What lines in the data hold the string "Service"? Show them.
•••••
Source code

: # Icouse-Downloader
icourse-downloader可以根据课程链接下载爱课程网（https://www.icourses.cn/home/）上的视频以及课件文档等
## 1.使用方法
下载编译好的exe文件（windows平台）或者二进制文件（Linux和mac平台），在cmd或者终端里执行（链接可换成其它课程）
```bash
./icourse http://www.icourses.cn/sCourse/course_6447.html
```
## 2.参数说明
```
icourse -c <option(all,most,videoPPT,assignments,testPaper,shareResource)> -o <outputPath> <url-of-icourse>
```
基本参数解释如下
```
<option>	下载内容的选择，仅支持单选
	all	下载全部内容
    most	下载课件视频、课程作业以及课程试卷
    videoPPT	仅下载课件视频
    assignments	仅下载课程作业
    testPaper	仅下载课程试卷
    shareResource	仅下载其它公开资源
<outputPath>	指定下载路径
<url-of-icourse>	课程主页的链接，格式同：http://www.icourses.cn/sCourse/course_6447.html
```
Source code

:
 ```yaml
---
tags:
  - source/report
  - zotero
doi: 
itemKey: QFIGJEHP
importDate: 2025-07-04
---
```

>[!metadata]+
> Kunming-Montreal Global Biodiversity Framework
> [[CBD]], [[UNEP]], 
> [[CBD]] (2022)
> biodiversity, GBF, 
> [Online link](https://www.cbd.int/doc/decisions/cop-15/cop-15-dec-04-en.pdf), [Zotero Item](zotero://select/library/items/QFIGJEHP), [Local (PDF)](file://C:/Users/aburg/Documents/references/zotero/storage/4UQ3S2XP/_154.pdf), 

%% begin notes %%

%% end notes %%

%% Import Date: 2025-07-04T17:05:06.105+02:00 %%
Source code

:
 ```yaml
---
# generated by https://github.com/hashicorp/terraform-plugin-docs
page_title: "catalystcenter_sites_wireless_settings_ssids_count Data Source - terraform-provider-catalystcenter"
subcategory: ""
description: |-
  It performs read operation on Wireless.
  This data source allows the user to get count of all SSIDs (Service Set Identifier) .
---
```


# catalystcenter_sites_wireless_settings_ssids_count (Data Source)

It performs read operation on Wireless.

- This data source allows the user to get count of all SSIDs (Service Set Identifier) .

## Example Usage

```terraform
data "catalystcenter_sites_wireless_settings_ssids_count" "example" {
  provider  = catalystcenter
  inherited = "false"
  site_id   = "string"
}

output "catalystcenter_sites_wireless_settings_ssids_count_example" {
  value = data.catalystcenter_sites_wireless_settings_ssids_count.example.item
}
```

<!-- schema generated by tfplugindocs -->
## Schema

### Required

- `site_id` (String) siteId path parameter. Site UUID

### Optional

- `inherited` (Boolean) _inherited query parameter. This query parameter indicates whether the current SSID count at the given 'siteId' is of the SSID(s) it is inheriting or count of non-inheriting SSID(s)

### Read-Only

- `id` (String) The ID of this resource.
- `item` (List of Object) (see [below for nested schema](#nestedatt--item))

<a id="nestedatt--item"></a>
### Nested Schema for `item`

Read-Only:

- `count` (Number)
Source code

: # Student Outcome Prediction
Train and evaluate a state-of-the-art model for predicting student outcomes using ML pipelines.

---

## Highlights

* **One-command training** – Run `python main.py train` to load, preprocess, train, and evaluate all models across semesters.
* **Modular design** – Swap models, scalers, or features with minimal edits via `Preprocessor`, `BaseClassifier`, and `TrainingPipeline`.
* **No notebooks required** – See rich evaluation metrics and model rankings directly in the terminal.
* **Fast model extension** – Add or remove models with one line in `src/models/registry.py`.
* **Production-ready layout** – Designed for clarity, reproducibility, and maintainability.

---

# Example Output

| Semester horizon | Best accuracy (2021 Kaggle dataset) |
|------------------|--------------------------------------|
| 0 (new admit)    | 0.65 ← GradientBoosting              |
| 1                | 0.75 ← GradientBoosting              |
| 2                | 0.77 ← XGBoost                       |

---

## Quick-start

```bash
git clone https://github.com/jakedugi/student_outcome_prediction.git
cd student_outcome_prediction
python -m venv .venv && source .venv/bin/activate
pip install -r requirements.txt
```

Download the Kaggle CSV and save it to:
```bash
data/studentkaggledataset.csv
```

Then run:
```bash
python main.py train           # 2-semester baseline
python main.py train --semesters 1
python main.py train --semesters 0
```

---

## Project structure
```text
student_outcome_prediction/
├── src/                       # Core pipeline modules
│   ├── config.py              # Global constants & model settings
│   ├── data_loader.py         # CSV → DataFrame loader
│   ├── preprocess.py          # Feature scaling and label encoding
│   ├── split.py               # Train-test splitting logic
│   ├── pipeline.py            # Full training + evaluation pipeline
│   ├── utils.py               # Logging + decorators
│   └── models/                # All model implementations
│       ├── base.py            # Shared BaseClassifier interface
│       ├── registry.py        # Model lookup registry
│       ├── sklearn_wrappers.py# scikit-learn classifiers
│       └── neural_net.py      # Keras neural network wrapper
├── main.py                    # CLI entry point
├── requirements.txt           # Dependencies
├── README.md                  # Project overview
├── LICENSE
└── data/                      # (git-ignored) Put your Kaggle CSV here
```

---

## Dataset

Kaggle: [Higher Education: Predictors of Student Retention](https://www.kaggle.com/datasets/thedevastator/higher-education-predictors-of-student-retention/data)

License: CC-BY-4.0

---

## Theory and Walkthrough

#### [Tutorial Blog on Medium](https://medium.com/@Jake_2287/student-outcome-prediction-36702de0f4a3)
•••••
▶ WRITTEN SOLUTION
  This data source allows the user to get count of all SSIDs (Service Set Identifier) .
- This data source allows the user to get count of all SSIDs (Service Set Identifier) .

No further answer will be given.